After the 1952 Olympics Priorov founded the Soviet Institute of Traumatology and appointed Mironova as head of the Sport and Ballet Traumatology Department. Between 1952 and 1962 she performed 931 knee surgeries, and in 1962 defended a habilitation on knee injuries in sport.

Besides the knee, Mironova was a specialist in injuries of the shoulder and Achilles tendon. In 1954, together with Priorov she successfully operated the gymnast Valentin Muratov, who tore his Achilles tendon before the 1954 World Championships, and went on to win four gold medals at those championships, four months after the surgery. Later in 1960 Mironova performed a knee surgery on Valentin's wife, Sofia Muratova. Muratova went on to win three medals at the 1960 Olympics, and presented the gold one to Mironova as a token of gratitude. In 1960 Mironova also operated Yury Vlasov, who had developed carbuncles in his hips and had a high fever. Vlasov became a hero of the 1960 Olympics by winning the gold medal in heavyweight weightlifting.

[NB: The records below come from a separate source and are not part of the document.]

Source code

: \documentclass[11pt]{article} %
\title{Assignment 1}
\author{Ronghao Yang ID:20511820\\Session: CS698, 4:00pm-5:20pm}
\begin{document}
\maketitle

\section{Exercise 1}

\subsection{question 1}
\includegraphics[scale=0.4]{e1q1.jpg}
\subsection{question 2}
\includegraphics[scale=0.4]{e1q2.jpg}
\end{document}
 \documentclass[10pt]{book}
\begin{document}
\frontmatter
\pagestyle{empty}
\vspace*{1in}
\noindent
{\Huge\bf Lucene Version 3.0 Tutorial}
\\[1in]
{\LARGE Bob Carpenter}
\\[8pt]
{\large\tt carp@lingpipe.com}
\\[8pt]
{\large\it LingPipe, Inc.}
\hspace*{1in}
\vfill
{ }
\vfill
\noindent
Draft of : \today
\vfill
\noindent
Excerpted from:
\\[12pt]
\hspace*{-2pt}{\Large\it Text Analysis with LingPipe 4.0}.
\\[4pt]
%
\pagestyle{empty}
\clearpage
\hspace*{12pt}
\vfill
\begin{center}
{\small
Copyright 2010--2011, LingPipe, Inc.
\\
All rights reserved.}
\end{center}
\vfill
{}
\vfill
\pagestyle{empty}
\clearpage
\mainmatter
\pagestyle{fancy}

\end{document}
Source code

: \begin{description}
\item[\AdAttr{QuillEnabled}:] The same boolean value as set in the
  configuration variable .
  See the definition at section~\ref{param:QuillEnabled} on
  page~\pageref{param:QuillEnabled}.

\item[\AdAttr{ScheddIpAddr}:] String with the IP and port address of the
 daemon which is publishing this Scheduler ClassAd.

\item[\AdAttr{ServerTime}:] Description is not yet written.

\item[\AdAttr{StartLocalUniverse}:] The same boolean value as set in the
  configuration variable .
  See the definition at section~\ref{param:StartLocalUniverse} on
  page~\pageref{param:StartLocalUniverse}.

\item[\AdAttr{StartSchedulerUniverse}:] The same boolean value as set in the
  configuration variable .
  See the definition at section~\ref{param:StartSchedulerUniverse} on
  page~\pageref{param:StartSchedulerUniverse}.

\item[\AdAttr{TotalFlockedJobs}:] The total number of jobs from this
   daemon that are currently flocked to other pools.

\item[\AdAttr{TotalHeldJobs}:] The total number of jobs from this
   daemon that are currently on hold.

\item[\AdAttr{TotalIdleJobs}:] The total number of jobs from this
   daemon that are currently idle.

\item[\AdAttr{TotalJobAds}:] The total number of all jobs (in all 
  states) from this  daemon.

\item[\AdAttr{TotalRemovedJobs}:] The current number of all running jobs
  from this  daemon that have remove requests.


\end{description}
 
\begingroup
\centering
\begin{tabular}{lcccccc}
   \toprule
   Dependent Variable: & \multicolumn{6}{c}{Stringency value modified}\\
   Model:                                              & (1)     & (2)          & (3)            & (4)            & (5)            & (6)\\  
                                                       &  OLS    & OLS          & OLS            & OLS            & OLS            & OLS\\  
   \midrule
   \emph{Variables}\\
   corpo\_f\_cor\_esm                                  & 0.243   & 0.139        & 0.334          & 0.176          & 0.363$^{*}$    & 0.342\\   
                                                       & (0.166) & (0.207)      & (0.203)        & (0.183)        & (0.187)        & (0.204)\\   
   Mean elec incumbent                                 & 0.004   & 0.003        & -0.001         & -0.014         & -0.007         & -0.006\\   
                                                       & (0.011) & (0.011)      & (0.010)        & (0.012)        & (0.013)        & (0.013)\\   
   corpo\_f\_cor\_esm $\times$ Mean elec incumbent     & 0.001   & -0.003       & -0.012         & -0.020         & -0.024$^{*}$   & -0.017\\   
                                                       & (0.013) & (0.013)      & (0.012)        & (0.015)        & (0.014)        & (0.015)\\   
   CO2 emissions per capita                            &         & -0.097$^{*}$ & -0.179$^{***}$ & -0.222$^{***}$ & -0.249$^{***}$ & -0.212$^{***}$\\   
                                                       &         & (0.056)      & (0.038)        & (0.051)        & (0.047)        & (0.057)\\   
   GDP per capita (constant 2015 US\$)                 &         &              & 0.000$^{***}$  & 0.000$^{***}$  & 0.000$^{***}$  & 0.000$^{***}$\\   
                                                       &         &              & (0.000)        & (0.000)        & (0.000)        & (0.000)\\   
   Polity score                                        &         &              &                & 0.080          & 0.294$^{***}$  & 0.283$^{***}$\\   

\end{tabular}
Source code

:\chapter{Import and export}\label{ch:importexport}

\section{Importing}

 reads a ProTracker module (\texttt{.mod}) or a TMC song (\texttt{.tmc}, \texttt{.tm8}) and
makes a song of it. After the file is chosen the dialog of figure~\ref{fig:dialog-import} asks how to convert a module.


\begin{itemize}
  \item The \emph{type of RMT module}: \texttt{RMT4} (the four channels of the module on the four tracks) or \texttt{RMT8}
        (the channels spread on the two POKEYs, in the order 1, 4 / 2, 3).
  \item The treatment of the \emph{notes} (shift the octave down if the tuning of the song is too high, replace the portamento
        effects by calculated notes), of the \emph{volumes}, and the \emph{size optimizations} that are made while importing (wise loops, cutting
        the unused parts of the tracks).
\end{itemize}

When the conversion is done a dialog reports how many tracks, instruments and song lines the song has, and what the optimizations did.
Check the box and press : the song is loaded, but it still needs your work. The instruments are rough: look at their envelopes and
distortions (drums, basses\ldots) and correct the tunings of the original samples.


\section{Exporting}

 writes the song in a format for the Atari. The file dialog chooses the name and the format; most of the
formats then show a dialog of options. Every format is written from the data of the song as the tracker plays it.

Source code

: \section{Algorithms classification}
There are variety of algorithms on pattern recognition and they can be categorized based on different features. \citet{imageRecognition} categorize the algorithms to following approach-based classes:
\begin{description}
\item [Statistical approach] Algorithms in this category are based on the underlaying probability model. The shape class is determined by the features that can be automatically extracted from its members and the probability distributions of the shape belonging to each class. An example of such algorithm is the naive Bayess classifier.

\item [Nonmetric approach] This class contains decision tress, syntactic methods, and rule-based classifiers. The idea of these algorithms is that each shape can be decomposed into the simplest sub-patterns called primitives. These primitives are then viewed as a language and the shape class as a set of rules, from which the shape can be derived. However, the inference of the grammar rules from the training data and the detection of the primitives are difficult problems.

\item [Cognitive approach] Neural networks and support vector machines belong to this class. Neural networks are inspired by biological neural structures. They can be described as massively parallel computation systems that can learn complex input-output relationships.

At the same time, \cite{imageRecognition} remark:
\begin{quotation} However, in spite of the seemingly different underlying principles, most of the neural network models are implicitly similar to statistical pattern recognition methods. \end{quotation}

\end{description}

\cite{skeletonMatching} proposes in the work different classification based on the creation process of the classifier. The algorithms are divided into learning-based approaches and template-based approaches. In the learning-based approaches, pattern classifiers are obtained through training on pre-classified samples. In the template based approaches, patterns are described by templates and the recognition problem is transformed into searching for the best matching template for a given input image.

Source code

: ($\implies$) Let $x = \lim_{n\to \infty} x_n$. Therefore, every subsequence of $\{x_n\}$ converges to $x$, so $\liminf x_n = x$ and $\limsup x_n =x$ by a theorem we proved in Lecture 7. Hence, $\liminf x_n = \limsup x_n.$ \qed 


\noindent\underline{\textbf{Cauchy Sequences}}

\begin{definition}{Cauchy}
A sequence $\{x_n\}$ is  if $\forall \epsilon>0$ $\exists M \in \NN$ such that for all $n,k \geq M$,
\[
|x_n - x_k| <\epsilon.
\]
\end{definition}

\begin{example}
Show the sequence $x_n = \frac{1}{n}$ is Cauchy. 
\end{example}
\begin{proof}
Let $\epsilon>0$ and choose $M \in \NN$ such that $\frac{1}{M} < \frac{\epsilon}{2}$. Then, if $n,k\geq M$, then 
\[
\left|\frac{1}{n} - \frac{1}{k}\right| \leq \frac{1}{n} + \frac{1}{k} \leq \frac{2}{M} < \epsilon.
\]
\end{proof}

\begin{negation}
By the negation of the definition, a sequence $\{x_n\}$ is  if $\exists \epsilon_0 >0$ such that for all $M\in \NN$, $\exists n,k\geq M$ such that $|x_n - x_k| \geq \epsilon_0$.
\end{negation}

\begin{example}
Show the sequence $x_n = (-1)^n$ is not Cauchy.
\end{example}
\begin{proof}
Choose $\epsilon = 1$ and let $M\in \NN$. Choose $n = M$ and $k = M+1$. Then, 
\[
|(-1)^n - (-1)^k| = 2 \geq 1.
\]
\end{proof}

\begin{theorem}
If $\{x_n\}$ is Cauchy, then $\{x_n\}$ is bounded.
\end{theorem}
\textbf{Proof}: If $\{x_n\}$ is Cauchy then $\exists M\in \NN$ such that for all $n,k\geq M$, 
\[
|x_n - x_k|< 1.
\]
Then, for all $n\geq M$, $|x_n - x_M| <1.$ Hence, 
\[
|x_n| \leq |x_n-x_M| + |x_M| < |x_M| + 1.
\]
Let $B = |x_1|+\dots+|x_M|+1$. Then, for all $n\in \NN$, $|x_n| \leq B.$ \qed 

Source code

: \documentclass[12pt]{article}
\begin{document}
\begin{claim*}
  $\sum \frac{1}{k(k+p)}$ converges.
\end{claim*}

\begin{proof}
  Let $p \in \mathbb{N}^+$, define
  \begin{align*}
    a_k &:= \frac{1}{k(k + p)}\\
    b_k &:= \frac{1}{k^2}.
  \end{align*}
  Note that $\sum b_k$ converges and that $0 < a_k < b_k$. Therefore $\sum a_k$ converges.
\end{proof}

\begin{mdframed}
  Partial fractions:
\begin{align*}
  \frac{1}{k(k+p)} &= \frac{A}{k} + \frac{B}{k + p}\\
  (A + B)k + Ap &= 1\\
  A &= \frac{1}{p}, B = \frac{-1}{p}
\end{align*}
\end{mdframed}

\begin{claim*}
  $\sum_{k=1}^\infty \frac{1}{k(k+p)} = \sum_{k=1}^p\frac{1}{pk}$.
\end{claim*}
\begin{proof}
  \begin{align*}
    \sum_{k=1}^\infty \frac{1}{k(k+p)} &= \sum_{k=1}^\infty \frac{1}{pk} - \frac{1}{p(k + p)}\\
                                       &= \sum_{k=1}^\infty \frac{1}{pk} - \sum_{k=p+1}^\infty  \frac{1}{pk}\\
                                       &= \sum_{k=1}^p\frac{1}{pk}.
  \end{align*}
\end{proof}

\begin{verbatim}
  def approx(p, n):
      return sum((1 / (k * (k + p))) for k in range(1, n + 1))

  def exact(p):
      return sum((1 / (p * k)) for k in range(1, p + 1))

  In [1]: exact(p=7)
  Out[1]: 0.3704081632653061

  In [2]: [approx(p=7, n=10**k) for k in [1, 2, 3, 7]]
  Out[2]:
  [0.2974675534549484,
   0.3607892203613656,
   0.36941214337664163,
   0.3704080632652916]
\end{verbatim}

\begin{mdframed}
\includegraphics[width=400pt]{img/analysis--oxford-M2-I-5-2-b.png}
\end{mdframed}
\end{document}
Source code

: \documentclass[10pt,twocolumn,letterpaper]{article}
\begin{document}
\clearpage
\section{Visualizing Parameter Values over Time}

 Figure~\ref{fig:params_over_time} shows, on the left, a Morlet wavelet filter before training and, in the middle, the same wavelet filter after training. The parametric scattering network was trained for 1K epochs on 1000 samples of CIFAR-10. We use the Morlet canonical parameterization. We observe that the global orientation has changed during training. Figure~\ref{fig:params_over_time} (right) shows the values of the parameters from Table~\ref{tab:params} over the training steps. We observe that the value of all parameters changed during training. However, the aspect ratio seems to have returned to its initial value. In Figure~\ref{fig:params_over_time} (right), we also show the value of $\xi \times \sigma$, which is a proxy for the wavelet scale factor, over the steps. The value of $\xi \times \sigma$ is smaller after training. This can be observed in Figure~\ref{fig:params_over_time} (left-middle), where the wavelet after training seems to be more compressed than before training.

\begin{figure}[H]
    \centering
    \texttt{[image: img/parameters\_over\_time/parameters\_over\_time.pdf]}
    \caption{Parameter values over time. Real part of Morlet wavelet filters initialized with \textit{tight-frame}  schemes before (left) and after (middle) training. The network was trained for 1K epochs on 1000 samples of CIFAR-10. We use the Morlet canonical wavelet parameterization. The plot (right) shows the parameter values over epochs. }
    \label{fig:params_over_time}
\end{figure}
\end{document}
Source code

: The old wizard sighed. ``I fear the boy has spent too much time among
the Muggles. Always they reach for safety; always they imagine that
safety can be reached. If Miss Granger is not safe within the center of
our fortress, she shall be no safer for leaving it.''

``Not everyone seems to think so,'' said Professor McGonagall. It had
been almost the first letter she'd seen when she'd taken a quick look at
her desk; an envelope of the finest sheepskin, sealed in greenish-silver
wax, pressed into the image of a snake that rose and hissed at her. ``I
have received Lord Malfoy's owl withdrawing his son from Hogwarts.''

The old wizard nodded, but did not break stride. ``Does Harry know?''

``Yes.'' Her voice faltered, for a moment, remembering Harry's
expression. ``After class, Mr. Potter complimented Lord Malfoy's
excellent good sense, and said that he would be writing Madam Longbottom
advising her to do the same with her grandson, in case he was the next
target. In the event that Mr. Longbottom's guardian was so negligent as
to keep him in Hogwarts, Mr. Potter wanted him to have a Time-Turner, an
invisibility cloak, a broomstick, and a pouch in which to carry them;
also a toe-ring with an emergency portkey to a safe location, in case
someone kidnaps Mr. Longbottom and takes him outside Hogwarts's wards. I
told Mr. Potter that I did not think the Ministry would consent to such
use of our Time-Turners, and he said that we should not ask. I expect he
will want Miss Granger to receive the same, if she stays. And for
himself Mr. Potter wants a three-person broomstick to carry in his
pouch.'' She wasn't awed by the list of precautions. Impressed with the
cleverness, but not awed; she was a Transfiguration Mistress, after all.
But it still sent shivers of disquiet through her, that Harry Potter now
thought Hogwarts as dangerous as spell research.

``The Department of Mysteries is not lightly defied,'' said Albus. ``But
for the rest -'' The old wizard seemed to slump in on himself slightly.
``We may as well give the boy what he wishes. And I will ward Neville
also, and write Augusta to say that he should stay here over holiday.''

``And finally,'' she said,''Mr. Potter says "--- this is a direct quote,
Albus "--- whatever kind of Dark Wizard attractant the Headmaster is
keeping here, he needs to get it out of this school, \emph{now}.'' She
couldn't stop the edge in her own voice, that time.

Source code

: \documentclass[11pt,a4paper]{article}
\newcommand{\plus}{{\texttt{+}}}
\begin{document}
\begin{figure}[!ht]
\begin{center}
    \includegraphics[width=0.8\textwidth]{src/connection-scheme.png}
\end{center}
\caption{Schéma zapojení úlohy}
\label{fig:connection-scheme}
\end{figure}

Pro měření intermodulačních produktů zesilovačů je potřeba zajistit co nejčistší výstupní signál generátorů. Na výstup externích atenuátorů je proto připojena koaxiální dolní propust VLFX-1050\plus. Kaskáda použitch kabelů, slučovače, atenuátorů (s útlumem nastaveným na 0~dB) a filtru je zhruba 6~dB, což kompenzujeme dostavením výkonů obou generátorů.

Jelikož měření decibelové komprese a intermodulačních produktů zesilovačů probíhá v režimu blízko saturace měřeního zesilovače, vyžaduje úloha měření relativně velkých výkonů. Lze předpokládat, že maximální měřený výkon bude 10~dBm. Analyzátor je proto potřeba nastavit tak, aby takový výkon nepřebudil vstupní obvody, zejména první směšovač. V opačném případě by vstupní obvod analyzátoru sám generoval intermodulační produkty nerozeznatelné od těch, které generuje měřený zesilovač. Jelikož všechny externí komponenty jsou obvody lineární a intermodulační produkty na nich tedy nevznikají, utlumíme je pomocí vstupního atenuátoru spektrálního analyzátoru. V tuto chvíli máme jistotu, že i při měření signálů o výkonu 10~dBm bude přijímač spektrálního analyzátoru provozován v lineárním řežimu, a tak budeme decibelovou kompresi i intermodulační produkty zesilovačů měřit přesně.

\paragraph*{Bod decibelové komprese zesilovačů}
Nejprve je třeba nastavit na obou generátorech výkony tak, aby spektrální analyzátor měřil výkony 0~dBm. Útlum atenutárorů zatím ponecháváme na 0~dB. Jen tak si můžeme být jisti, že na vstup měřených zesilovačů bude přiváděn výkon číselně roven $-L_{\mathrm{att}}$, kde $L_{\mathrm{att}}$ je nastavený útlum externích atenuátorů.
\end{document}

Mironova continued working with the Soviet national team at all Olympics up to 1980. She performed her last surgery in 1990, aged 77, and continued consulting doctors up to the age of 93. In 1976 and 1980 she received the Olympic Order (bronze grade) for her contribution to the Olympic movement, becoming the first Soviet person to receive the Olympic Order; she is also the only person from the Soviet Union to receive two Olympic Orders.

==Personal life==
In 1931, Mironova married her speed skating coach, the cyclist Pavel Mironov. Both of their sons, Nikolai (born 1940) and Sergey (born 1948), became renowned surgeons. Sergey took over his mother's department after her retirement in 1983.